» **Supplied records**:
==========
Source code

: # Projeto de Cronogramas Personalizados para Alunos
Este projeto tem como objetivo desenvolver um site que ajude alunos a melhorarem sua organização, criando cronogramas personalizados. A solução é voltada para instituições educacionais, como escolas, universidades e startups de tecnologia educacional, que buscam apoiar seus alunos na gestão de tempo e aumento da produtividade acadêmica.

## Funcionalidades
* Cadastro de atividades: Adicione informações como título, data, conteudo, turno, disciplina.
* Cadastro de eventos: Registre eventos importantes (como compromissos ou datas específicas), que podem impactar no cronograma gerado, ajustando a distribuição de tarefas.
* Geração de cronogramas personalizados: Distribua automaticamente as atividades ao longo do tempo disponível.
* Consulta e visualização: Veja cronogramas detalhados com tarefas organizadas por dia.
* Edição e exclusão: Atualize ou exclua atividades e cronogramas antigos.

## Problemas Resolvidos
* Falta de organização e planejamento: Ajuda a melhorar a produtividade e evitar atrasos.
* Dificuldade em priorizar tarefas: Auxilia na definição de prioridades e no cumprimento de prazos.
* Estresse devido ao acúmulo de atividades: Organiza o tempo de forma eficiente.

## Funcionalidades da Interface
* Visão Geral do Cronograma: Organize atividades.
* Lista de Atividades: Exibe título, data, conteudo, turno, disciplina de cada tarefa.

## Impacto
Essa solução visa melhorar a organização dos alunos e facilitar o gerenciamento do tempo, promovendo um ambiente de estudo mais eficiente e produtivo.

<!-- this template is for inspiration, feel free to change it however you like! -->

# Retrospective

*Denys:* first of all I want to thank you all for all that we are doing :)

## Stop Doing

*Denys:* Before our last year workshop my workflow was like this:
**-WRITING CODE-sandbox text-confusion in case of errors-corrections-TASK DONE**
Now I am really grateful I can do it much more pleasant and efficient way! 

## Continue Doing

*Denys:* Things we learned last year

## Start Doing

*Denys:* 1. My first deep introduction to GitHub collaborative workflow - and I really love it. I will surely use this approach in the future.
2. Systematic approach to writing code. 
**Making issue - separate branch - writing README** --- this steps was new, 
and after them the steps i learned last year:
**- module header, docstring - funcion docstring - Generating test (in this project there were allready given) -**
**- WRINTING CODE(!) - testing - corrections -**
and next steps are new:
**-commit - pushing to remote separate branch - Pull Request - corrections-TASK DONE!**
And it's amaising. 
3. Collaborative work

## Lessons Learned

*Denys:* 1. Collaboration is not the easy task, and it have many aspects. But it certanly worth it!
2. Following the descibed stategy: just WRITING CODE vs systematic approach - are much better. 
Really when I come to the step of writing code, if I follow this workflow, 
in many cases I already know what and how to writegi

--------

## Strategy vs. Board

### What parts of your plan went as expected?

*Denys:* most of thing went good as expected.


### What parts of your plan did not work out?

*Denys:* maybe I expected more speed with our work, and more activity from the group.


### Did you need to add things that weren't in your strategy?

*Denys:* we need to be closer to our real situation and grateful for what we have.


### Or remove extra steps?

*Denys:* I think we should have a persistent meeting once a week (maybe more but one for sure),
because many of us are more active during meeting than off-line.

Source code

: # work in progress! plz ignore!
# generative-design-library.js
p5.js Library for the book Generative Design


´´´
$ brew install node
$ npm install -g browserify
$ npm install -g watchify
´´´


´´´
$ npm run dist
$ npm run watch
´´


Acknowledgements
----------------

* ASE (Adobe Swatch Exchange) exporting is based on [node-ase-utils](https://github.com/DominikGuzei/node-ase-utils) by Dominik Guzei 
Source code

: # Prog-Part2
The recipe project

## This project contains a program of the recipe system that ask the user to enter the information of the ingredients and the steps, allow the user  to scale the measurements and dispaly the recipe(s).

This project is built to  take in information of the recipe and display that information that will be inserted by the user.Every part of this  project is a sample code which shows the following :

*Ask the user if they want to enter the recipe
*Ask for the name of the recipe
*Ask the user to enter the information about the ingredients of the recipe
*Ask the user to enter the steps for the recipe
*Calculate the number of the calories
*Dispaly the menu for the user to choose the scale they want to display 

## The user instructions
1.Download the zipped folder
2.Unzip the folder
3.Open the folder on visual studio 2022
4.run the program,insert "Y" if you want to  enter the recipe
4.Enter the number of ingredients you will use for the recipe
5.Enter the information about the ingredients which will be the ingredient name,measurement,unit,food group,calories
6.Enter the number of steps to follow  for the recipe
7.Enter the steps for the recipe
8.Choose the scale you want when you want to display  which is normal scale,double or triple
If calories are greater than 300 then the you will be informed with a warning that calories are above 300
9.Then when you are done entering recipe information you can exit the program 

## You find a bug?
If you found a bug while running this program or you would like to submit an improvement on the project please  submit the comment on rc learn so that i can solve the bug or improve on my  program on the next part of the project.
==========
» **Task description**: Return the opening line of the data and every line after it through the line containing "Personalizados para Alunos", please, exactly as written and with nothing added.

» **Output for this exercise**:
Source code

: # Projeto de Cronogramas Personalizados para Alunos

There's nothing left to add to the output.